Mijn column in het Reformatorisch Dagblad van vandaag.
Met name sinds de jaren ’60 wordt ons voorgehouden dat schuldgevoelens verkeerd zijn. Kinderen moeten vooral worden opgevoed zonder schuldgevoel, en volwassenen moeten gewoon zichzelf zijn, zonder zich druk te maken over anderen.
Schuldgevoel is dan ook een schaars goed geworden. Niet alleen bij misdadigers die in een zogenaamde ‘schaamtecultuur’ zijn opgevoed en geen antenne hebben voor schuld. Maar ook niet bij de directeur van de woningcorporatie die met een grote som geld verdwijnt, en bij de politicus die razendsnel van standpunt verandert.

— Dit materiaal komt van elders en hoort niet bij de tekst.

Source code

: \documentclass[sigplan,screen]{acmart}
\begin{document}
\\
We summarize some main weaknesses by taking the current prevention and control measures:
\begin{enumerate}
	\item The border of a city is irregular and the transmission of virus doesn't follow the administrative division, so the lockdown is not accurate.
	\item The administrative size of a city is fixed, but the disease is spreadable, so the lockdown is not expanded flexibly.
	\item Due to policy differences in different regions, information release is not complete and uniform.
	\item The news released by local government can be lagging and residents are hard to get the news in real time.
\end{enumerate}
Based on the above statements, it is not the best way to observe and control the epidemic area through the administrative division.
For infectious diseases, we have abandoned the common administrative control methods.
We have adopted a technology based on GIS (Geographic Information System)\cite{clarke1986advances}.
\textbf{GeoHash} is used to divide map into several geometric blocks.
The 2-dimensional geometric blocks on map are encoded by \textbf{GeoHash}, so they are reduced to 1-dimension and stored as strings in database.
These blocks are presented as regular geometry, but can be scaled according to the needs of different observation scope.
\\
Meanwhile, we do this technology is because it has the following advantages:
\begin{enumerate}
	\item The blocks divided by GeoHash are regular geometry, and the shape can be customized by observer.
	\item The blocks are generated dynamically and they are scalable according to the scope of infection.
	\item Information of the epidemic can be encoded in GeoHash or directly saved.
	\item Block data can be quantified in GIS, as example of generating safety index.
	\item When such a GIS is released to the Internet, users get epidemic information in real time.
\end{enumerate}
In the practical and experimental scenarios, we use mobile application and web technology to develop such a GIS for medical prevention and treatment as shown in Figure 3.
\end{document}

Des te opmerkelijker wat NRC meldde. Onderzoekers van de prestigieuze Stanford University hebben ontdekt dat goede leiders niet alleen gekenmerkt worden door extraversie, intelligentie, flexibiliteit en empathie – allemaal prachtige eigenschappen – maar ook door de neiging om zich snel schuldig te voelen. Dat moet even slikken zijn voor dames en vooral heren managers en leiders, die bij een volgens sollicitatiegesprek de vraag kunnen verwachten: voelt u zich ook snel schuldig?
Volgens de psychologen werden juist de studenten die zich het snelst schuldig zeiden te voelen, door anderen gezien als degenen met de beste leiderscapaciteiten. Doordat de neiging tot schuldgevoel samen op gaat met een groot verantwoordelijkheidsgevoel, houden zij meer rekening met de belangen van anderen.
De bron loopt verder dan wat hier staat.